Your task is to transcribe the entries below exactly, from their first line down to the line containing "openssl x509 -req", and to stop there.

Stored dataset items =
========================================================================

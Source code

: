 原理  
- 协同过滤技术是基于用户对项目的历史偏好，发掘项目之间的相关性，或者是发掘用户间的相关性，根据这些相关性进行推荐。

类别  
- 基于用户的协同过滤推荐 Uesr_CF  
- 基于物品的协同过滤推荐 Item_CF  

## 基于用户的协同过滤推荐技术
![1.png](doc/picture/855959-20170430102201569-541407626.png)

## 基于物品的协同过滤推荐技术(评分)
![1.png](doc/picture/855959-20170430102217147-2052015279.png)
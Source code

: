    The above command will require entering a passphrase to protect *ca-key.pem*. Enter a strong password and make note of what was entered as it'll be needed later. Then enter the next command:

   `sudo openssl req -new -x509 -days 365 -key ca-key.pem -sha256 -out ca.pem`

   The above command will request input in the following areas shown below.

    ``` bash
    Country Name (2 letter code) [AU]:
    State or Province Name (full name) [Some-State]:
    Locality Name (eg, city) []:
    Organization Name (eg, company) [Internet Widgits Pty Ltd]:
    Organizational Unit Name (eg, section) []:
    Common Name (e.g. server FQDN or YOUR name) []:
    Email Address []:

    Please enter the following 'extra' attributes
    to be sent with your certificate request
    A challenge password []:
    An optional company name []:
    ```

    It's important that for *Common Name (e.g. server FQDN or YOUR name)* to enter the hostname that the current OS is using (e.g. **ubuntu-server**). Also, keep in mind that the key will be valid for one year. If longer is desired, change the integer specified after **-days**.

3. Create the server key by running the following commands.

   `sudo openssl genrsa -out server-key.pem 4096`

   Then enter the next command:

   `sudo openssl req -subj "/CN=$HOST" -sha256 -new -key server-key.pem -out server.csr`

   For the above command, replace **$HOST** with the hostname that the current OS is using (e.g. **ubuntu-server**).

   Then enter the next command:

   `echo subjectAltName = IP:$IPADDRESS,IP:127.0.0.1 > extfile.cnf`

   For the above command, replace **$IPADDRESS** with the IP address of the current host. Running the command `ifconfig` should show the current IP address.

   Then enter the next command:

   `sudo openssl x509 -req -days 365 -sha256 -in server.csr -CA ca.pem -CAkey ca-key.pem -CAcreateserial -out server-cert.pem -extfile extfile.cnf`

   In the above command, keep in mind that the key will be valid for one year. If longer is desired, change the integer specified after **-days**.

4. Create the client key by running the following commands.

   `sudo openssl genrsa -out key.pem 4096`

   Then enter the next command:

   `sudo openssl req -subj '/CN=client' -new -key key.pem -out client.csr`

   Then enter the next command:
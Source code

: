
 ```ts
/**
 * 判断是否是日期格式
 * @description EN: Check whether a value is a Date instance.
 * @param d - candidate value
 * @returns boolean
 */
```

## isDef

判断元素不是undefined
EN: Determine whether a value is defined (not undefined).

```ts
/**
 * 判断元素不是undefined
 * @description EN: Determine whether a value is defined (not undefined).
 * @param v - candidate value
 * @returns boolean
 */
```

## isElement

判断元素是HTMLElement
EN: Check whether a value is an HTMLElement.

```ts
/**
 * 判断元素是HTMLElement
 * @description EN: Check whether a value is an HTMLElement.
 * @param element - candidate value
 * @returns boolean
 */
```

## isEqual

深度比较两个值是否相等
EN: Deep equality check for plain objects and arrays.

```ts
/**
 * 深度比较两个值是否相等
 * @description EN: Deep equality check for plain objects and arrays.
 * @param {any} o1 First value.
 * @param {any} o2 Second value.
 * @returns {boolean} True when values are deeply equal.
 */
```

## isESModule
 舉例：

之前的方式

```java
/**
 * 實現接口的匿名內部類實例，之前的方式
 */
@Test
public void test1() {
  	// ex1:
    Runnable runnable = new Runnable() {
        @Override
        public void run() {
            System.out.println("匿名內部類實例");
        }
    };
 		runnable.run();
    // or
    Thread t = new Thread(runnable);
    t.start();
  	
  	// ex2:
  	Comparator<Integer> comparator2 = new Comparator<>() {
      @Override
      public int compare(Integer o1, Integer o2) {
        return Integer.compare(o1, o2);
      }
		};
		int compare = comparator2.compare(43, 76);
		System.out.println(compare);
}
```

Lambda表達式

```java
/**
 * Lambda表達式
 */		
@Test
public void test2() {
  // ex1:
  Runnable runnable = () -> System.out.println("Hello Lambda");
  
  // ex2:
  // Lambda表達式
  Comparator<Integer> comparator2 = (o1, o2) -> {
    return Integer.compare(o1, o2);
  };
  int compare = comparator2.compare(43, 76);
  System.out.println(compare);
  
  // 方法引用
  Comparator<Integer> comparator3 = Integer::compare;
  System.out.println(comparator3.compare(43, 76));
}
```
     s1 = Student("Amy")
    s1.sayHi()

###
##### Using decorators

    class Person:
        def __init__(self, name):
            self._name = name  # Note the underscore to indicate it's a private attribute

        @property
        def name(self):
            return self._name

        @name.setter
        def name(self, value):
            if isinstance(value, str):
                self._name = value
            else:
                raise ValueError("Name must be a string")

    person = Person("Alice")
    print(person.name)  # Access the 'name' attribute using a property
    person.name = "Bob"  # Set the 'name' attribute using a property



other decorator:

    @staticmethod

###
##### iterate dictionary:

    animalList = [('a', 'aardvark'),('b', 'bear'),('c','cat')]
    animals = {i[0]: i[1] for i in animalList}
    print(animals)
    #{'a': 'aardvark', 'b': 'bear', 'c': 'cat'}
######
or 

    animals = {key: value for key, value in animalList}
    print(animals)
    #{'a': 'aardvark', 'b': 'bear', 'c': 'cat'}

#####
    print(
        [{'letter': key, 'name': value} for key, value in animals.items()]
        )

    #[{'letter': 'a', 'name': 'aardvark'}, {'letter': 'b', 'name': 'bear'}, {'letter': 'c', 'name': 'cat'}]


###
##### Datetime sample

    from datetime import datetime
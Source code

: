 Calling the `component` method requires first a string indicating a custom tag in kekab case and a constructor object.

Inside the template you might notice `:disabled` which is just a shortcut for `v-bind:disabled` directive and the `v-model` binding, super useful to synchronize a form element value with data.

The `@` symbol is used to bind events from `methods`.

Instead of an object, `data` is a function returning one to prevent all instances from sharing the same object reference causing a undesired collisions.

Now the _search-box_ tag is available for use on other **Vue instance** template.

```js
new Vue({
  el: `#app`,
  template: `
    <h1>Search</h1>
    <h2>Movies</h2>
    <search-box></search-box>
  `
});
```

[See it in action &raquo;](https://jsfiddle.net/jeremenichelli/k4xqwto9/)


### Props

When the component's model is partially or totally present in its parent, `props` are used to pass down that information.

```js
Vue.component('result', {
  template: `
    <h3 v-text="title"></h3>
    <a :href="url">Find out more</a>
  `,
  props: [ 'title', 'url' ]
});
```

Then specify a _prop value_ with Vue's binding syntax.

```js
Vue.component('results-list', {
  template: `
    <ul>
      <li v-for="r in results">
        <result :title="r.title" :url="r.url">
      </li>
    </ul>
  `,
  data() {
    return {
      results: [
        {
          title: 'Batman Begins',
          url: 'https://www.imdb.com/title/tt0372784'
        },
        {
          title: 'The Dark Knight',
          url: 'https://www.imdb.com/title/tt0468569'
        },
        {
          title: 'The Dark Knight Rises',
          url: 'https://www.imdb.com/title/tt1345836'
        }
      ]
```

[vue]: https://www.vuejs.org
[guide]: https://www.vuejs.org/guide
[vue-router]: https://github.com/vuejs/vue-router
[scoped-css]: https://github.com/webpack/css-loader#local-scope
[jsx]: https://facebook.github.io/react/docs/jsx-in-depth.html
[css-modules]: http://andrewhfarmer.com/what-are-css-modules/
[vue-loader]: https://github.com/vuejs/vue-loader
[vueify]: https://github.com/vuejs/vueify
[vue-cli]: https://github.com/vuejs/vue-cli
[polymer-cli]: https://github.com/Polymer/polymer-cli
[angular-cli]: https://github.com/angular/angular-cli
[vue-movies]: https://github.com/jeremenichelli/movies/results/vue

========================================================================

FINAL ANSWER =
Source code

: 原理  
- 协同过滤技术是基于用户对项目的历史偏好，发掘项目之间的相关性，或者是发掘用户间的相关性，根据这些相关性进行推荐。

类别  
- 基于用户的协同过滤推荐 Uesr_CF  
- 基于物品的协同过滤推荐 Item_CF  

## 基于用户的协同过滤推荐技术
![1.png](doc/picture/855959-20170430102201569-541407626.png)

## 基于物品的协同过滤推荐技术(评分)
![1.png](doc/picture/855959-20170430102217147-2052015279.png)
Source code

:    The above command will require entering a passphrase to protect *ca-key.pem*. Enter a strong password and make note of what was entered as it'll be needed later. Then enter the next command:

   `sudo openssl req -new -x509 -days 365 -key ca-key.pem -sha256 -out ca.pem`

   The above command will request input in the following areas shown below.

    ``` bash
    Country Name (2 letter code) [AU]:
    State or Province Name (full name) [Some-State]:
    Locality Name (eg, city) []:
    Organization Name (eg, company) [Internet Widgits Pty Ltd]:
    Organizational Unit Name (eg, section) []:
    Common Name (e.g. server FQDN or YOUR name) []:
    Email Address []:

    Please enter the following 'extra' attributes
    to be sent with your certificate request
    A challenge password []:
    An optional company name []:
    ```

    It's important that for *Common Name (e.g. server FQDN or YOUR name)* to enter the hostname that the current OS is using (e.g. **ubuntu-server**). Also, keep in mind that the key will be valid for one year. If longer is desired, change the integer specified after **-days**.

3. Create the server key by running the following commands.

   `sudo openssl genrsa -out server-key.pem 4096`

   Then enter the next command:

   `sudo openssl req -subj "/CN=$HOST" -sha256 -new -key server-key.pem -out server.csr`

   For the above command, replace **$HOST** with the hostname that the current OS is using (e.g. **ubuntu-server**).

   Then enter the next command:

   `echo subjectAltName = IP:$IPADDRESS,IP:127.0.0.1 > extfile.cnf`

   For the above command, replace **$IPADDRESS** with the IP address of the current host. Running the command `ifconfig` should show the current IP address.

   Then enter the next command:

   `sudo openssl x509 -req -days 365 -sha256 -in server.csr -CA ca.pem -CAkey ca-key.pem -CAcreateserial -out server-cert.pem -extfile extfile.cnf`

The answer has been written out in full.